Sia chiaro, l’inghippo non sta nel dire cose false. Le aziende sono realmente impegnate nelle attività di cui parlano nei post in questione. Il punto è la quantità di post che ne parlano, rispetto a quelli che presentano le attività core della compagnia. Il rapporto tra queste due tipologie è di 3 a 1 per le aziende fossili, di 4 a 1 per l’automotive, e di 2,1 a 1 per le compagnie aeree. Se ne ricava così l’impressione che siano molto più impegnate a risolvere la crisi climatica di quanto non siano in realtà. Che sia fatto in modo deliberato o no, questa è l’esatta dinamica dietro alla disinformazione propriamente detta.
Sviamento
Un altro stratagemma identificato nel rapporto è spostare l’attenzione su temi che non sono in alcun modo collegati con ciò di cui si occupa l’azienda. Questo filone, definito “misdirection” (lo potremmo tradurre con “sviamento”), si concretizza in post che parlano di sport, moda o cause sociali. Sono dedicati a questi temi il 23% dei post delle aziende fossili, il 22% di quelli del settore auto e il 15% di quelli delle compagnie aeree.

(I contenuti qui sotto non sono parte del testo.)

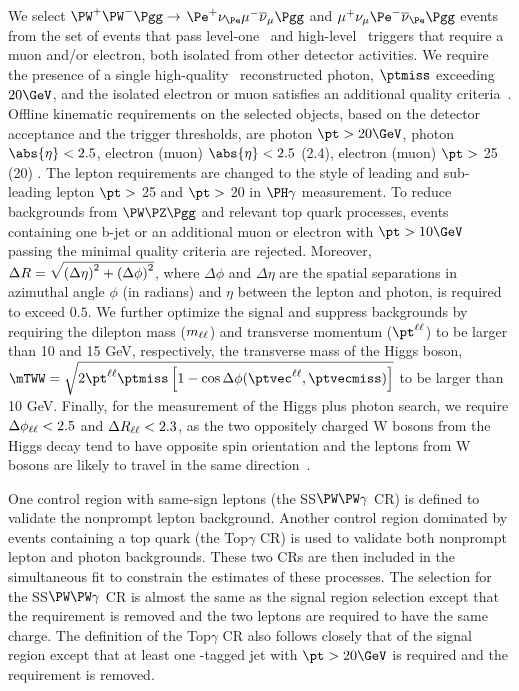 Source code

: We select $\PW^+\PW^-\Pgg\to$ $\Pe^+\nu_{\Pe}\mu^-\overline{\nu}_{\mu}\Pgg$ and $\mu^+\nu_{\mu}\Pe^-\overline{\nu}_{\Pe}\Pgg$ events from the set of events that pass level-one~\cite{Sirunyan:2020zal} and high-level~\cite{Khachatryan:2016bia} triggers that require a muon and/or electron, both isolated from other detector activities. We require the presence of a single high-quality~\cite{CMS:EGM-14-001} reconstructed photon, $\ptmiss$ exceeding $20\GeV$, and the isolated electron or muon satisfies an additional quality criteria~\cite{Sirunyan:2018,Khachatryan:2015hwa}. Offline kinematic requirements on the selected objects, based on the detector acceptance and the trigger thresholds, are photon $\pt>20\GeV$, photon $\abs{\eta}<2.5$, electron (muon) $\abs{\eta}< 2.5$ (2.4), electron (muon) $\pt > $ 25 (20) \GeV. The lepton requirements are changed to the style of leading and sub-leading lepton $\pt>$ 25 \GeV and $\pt>$ 20 \GeV in $\PH\gamma$ measurement. To reduce backgrounds from $\PW\PZ\Pgg$ and relevant top quark processes, events containing one b-jet or an additional muon or electron with $\pt > 10\GeV$ passing the minimal quality criteria are rejected. Moreover, $\Delta R = \sqrt{\smash[b]{\left(\Delta\eta\right)^2 + \left(\Delta\phi\right)^2}}$, where $\Delta \phi$ and $\Delta \eta$ are the spatial separations in azimuthal angle $\phi$ (in radians) and $\eta$ between the lepton and photon, is required to exceed $0.5$. We further optimize the signal and suppress backgrounds by requiring the dilepton mass ($m_{\ell\ell}$) and transverse momentum ($\ptll$) to be larger than 10 and 15 GeV, respectively, the transverse mass of the Higgs boson, $\mTWW = \sqrt{2 \ptll \ptmiss \left[1 - \cos\Delta\phi(\ptvecll, \ptvecmiss)\right]}$ to be larger than 10 GeV. Finally, for the measurement of the Higgs plus photon search, we require $\Delta\phi_{\ell\ell}<2.5$ and $\Delta R_{\ell\ell}<2.3$, as the two oppositely charged W bosons from the Higgs decay tend to have opposite spin orientation and the leptons from W bosons are likely to travel in the same direction~\cite{Dittmar:1996ss}.

One control region with same-sign leptons (the SS$\PW\PW\gamma$ CR) is defined to validate the nonprompt lepton background. Another control region dominated by events containing a top quark (the Top$\gamma$ CR) is used to validate both nonprompt lepton and photon backgrounds. These two CRs are then included in the simultaneous fit to constrain the estimates of these processes. The selection for the SS$\PW\PW\gamma$ CR is almost the same as the signal region selection except that the \mTWW requirement is removed and the two leptons are required to have the same charge. The definition of the Top$\gamma$ CR also follows closely that of the signal region except that 
at least one {\cPqb}-tagged jet with $\pt > 20\GeV$ is required and the \mTWW requirement is removed.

A che serve? “Ciò può in vario modo (1) legittimare la licenza sociale di operare degli interessi dei combustibili fossili; (2) distogliere l’attenzione dai ruoli, dalle responsabilità e dai contributi delle imprese alla crisi climatica; e (3) commercializzare i marchi come esclusivi, desiderabili e rilevanti”, spiega il rapporto, che è stato commissionato dal ramo olandese di Greenpeace.
La natura serbatoio di greenwashing
C’è poi un ultimo aspetto degno di nota. Il rapporto trova una correlazione statisticamente rilevante tra i post di puro greenwashing e l’uso di immagini che rimandano alla natura. In pratica succede questo: le aziende costruiscono una comunicazione dove i richiami alla natura danno una cornice tale per cui l’azienda, agli occhi del consumatore, risulta più “verde” e “sostenibile” pur senza che quei richiami siano il focus del messaggio. È una pratica che viene studiata in ambito accademico, dove è stato acclarato un riscontro sul modo in cui si modificano le percezioni di chi è esposto a questo tipo di comunicazione.